2014/5/14(水) 11:00配信

THE PAGE

 人口の減少によって地方自治体の維持が困難になるという推計がまとめられました。国全体の出生率を上げても、自治体の消滅を回避できないという少々ショッキングなものなのですが、対策はあるのでしょうか?

 推計をまとめたのは元総務大臣の増田寛也東大客員教授が座長をつとめる民間組織「日本創世会議・人口減少問題検討分科会」です。日本の人口が減少するという問題はかなり以前から指摘されており、特に目新しいものではありません。政府の有識者委員会でも、2060年に人口1億人を維持するという政府目標の導入について検討中です。

 しかし、この分科会の推計は、地方から大都市圏への人口流入について着目しているという点で、従来のものとは異なっています。分科会では、戦後、累計で約1200万人が地方から大都市圏に移動しており、これが人口減少に拍車をかけていると指摘しています。

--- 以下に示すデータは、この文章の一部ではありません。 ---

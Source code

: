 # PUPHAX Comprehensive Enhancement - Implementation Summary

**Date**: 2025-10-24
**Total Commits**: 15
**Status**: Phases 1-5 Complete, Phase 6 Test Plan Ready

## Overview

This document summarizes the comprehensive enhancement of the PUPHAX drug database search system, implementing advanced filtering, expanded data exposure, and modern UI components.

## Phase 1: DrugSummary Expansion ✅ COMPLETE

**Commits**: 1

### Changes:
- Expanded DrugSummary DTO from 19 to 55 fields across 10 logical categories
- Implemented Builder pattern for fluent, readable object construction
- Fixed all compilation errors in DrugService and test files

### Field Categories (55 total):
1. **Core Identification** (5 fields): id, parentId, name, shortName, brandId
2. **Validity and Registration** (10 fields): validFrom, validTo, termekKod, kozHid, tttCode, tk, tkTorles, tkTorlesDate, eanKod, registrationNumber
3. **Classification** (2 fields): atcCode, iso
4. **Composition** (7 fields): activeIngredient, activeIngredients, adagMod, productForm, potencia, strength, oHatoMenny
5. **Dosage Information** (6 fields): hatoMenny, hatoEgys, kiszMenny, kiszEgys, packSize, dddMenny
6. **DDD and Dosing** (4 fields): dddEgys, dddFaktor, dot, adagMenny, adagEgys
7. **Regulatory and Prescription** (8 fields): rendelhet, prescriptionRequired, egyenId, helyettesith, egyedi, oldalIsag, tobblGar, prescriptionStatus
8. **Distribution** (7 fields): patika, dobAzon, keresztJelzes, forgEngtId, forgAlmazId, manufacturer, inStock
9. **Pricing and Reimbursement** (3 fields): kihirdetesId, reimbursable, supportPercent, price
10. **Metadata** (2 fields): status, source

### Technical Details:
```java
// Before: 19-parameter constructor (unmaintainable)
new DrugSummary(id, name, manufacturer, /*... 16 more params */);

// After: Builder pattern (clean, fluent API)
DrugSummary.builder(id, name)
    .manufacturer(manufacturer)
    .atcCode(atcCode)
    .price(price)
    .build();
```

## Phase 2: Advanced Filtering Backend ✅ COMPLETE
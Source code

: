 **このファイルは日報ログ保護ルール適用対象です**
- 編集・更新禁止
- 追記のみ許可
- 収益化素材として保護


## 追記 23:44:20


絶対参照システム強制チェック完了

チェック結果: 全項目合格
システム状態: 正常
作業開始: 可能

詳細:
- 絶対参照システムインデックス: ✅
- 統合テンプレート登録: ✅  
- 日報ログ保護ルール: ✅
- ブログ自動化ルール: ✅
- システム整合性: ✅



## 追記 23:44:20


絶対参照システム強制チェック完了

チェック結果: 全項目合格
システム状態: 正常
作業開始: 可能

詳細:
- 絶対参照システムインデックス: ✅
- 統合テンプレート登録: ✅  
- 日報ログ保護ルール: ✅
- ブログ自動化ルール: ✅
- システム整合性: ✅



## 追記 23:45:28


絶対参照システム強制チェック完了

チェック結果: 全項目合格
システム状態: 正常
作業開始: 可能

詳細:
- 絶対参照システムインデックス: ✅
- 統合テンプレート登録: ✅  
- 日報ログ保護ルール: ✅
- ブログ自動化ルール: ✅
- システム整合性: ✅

現在も毎年、数万人が移動しており、この動きが今後も続いた場合、全国の約半分の自治体で出産適齢期の女性が激減し、自治体を維持できなくなるということです。また、若者の人口減少が激しい地域については、どんなに出生率を上げたとしても、自治体の維持は基本的に困難になるとしています。

 地方から都市部への移動と、有効求人倍率の格差には高い相関があるとされています。つまり、仕事の需要が大都市圏にある限り、人口流出が続く可能性があるわけです。高齢化は大都市でも進んでおり、介護の雇用需要は拡大する一方なのですが、こうした状況が、さらに若者の大都市圏への移動を加速させてしまうのです。

 分科会では、出生率を1.8~2.1(現在は約1.4)に引き上げ、全体の人口減少に歯止めをかけるとともに、地方から大都市圏への若者の流出を防ぐ政策が必要だと指摘しています。

 具体的には、若者にとって魅力のある「コンパクトな拠点」を構築し、それらを交通と情報のネットワークで結ぶとしています。拠点ごとに効率良くインフラを整備することで、教育施設の拡充や生活コスト全般の軽減化を図り、子育てをしながらでも、安心して働ける環境を提供しようというわけです。また、日本全体の経済圏についても、国際競争を基本とするグローバル経済圏と、地域の需要を基本とするローカル経済圏に分け、それぞれをうまく共存させることについても提言しています。

 地方から都市への人の流れを何とか食い止めようというわけですが、一方では、都市部への人口集中は成熟社会の自然な流れであり、無理に逆らわない方がよいとの意見もあります。こうした人の移動をコントールする政策が効果を発揮するのかは現段階では何とも言えません。

 いずれにせよ、このままでは出生率が改善しても維持困難となる自治体が増えることは確実であり、この点について何らかの対策が必要なことは間違いないでしょう。